対馬では紅葉のピークを終え、いよいよ冬らしい冷たい風が吹き始めました。

 

毎年この時期は、島内のあちこちで鶏小屋の侵入被害が発生しやすくなります。

ツシマテンとツシマヤマネコが加害動物になっていることがほとんどであり、被害に遭ってすぐに鶏小屋の補修をしなければ、

翌日以降も連続して被害が出てしまいます(付近にいる加害動物は1頭とは限りません)。

しかし、人手不足であったり侵入箇所の把握ができなかったりという理由から、修理が遅れてしまうことが多いようです。

 

そこで・・・

今年10月、11月に鶏の被害が出た2件について、ヤマネコセンターの職員(環境省)と当法人の職員とで被害対策のお手伝いをしてきました。

 

新しい鶏小屋の設置をお手伝い

1件目は、昨年度以前から小屋の部分修繕をお手伝いしていたお宅です。

ほんの一晩、扉の施錠が甘かっただけでしたが、十数羽いた全ての鶏が殺されてしまいました。

これまで使っていた小屋の木製の扉は劣化して歪んできていたため、オーナーの方と相談し、これを機に新しい小屋を建てることになりました。

  

インターネットで購入したステンレスフレームの小屋をベースに、4人掛かりで組み立て作業を実施。

 

付属の素材だけでは心もとない部分は、皆で知恵を出し合いながら使える素材を活用して補強しました。

 

↑完成した新しい鶏小屋。

日中は放飼場を散歩させて、夜だけこの小屋に鶏が収容される予定です。

果たして本当に侵入されずに飼えるのか、実際に飼育し始めてからも気が抜けません。

 

侵入経路探し

もう1件は養鶏場で、今年7月から被害が続いていたのですが、小屋の規模が大きく侵入箇所がわからないのが大きな悩みでした。

当初からヤマネコセンターの職員が自動撮影カメラを設置して侵入経路探しを行ってきましたが、

怪しい箇所のモニター・補修を繰り返すものの侵入を防ぐことが叶わず、11月までに60~70羽近い被害が出てしまいました。

 

私たちも侵入経路探しに繰り返し同行し、被害が出るたびに側面や屋根の上を何度も点検しました。

しかし、「ここだ!」という箇所がなかなか見つけられません。

 

↑現地のカメラチェック時、侵入していたヤマネコに遭遇。

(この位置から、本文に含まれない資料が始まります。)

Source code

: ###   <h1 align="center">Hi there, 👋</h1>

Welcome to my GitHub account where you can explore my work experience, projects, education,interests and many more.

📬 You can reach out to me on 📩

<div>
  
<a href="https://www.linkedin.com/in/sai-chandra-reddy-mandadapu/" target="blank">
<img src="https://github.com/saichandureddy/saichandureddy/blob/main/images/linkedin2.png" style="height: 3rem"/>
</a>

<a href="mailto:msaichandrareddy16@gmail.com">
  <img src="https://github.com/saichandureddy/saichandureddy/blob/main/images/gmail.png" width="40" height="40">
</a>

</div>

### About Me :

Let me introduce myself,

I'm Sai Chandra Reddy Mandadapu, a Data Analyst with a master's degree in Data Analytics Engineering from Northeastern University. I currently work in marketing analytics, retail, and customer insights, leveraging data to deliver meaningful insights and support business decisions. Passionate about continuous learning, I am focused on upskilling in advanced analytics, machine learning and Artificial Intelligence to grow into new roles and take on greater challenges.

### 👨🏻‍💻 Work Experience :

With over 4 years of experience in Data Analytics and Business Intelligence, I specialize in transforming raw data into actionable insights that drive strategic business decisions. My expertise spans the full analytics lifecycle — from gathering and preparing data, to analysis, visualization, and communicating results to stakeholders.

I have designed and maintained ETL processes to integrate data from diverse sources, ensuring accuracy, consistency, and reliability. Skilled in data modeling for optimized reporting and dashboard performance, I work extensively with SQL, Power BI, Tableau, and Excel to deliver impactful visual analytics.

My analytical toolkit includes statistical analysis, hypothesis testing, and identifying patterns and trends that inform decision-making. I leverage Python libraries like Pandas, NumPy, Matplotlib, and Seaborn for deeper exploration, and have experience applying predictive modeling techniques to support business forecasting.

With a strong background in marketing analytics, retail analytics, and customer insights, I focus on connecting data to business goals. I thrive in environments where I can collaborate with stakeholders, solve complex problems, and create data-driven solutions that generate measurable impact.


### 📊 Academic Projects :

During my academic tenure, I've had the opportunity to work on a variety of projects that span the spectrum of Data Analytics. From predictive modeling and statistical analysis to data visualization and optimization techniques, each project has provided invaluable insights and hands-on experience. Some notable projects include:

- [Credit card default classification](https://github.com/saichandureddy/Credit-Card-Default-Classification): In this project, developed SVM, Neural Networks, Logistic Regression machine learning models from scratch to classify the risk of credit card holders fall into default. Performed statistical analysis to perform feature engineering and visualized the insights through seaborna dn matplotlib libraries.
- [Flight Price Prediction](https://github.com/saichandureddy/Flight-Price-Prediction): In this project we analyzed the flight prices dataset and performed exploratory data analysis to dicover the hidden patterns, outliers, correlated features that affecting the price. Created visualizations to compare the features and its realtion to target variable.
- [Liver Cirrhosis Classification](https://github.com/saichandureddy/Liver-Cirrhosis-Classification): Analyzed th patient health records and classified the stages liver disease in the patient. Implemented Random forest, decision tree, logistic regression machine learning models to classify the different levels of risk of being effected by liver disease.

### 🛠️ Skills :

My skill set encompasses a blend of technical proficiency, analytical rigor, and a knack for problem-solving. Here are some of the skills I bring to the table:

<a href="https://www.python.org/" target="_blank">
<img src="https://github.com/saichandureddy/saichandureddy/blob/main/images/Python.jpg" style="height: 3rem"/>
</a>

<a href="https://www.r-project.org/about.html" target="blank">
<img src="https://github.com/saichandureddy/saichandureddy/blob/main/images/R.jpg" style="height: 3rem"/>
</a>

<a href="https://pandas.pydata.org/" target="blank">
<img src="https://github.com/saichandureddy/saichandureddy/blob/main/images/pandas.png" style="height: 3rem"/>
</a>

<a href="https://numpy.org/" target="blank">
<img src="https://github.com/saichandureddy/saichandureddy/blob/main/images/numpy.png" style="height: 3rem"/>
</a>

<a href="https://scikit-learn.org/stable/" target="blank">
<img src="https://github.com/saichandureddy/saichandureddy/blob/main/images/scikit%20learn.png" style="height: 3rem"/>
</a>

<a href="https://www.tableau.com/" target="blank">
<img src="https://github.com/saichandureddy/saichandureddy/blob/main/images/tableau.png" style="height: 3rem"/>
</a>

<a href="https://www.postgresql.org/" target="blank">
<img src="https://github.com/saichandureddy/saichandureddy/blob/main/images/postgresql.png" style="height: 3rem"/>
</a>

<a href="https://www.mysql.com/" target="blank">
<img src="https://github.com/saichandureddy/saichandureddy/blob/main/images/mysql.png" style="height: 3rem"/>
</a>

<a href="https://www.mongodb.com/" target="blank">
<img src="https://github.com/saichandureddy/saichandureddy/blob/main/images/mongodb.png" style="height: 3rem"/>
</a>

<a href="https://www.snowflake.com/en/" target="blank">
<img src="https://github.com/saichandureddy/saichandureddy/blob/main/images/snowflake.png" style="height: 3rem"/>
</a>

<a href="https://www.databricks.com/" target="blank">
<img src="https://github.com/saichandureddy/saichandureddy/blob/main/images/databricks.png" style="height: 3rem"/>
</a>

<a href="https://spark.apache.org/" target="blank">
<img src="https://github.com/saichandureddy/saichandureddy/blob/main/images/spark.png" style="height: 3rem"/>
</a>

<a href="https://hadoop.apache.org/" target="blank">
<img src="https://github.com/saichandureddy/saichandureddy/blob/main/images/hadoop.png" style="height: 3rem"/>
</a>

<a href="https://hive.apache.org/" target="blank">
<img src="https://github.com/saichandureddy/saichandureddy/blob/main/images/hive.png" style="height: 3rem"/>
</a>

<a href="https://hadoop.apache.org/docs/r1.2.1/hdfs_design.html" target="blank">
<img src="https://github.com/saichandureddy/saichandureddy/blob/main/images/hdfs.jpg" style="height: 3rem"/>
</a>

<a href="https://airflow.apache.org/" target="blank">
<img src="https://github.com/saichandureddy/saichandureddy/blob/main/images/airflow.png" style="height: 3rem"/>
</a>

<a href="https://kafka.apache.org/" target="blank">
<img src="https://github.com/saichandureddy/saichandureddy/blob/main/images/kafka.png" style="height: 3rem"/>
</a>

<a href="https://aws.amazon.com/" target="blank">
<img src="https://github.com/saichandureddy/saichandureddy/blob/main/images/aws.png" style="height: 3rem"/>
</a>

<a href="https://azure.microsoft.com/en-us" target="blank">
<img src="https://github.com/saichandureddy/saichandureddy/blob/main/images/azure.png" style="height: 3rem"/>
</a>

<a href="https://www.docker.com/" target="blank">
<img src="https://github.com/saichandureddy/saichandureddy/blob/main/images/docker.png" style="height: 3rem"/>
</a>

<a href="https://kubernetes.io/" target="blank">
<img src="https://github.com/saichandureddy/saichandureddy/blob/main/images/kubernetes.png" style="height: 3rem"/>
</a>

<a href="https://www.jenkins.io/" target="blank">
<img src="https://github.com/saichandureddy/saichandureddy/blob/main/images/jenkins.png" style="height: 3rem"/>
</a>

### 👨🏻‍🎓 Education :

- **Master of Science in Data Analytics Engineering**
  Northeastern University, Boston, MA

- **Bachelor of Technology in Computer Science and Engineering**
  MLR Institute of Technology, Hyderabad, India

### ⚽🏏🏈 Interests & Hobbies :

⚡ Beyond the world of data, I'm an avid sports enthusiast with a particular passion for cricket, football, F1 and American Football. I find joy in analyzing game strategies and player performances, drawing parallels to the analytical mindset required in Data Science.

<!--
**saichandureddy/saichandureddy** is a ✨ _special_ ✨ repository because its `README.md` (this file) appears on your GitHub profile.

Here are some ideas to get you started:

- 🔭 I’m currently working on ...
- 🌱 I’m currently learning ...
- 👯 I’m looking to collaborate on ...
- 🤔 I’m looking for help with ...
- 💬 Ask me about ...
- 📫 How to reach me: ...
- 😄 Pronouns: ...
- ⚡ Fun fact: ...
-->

体の大きな成獣でした。

 

こんな大きな体格のヤマネコでも入れる穴が確実にあるのに、見つけられない。。。

繰り返し訪問しながらも解決に至れず、養鶏場の方にも非常に申し訳なく思いながら、もどかしい時間が続きました。

 

最終的には、トタン屋根の一部のビスが取れて浮いている箇所があることがわかり、そこを塞いでからは被害がなくなりました。

 

↑侵入していたと思われるトタンの隙間(ビス固定後の状態)。よく見ると、ここだけに噛み跡が残っていました。

 

いずれの対応についても、ひと段落はしましたが今後のフォローアップが必要です。

来年も再来年もその先も、野生動物とともに暮らす場所ではずっとこのような「知恵比べ」が続きます。

 

今回の対応では、現地での観察眼不足、モニタリングの計画立てが不十分であったなど、反省が多々ありました。

よりスムーズな解決ができるよう、この経験を次に生かしていきたいと思います。